■ **Work order**: Copy word for word, and only, the lines below from the one with "(FDE), use central" through the last.

■ **Given information**:

--*--

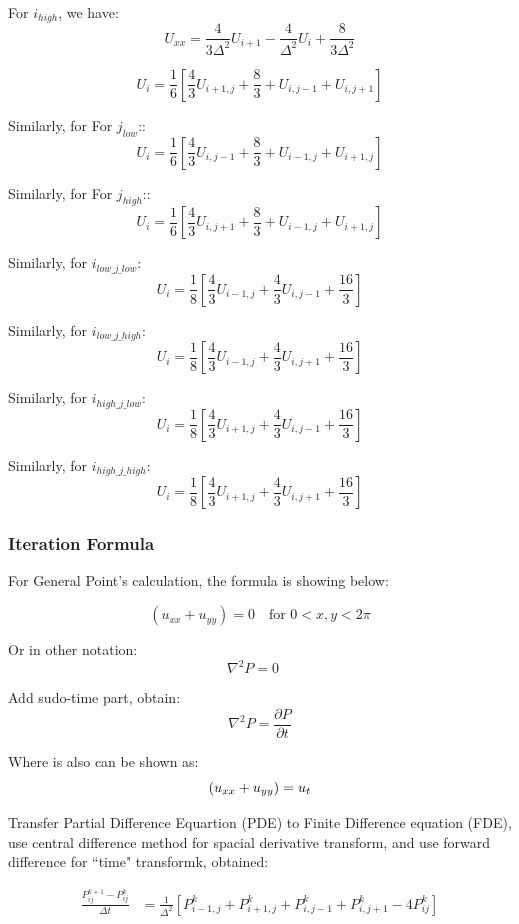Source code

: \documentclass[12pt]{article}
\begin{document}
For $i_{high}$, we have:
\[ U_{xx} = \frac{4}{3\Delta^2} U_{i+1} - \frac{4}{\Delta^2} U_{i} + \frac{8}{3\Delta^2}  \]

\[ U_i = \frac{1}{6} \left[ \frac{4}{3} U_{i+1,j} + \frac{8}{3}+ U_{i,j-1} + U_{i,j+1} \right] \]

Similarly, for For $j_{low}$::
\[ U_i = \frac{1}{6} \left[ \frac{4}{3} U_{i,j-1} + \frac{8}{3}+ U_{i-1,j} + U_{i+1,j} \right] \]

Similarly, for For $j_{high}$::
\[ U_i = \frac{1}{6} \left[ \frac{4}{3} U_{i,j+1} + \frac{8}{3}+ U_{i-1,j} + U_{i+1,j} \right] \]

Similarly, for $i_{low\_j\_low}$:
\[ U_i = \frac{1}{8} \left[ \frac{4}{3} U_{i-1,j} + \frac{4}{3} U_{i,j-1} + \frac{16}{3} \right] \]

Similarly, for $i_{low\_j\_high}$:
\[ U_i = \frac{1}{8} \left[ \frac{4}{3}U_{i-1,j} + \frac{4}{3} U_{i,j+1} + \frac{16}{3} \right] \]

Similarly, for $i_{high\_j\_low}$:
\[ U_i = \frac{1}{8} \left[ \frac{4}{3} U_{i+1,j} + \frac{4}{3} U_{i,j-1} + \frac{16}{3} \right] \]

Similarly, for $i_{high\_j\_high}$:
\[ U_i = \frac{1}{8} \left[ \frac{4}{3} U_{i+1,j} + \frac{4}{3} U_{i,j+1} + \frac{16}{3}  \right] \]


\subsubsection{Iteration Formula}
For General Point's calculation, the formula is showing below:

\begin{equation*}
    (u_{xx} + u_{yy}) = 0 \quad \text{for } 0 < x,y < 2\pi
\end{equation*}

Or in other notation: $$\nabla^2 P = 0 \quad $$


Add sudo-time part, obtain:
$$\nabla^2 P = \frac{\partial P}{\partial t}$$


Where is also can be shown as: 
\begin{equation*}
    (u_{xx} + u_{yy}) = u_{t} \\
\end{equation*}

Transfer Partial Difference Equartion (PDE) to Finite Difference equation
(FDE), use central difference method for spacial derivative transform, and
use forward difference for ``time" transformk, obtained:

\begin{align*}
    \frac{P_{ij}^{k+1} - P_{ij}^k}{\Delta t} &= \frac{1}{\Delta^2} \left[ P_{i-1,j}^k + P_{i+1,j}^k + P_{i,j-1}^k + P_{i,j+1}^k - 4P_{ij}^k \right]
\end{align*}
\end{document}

--*--

■ **Response area**:
(FDE), use central difference method for spacial derivative transform, and
use forward difference for ``time" transformk, obtained:

\begin{align*}
    \frac{P_{ij}^{k+1} - P_{ij}^k}{\Delta t} &= \frac{1}{\Delta^2} \left[ P_{i-1,j}^k + P_{i+1,j}^k + P_{i,j-1}^k + P_{i,j+1}^k - 4P_{ij}^k \right]
\end{align*}
\end{document}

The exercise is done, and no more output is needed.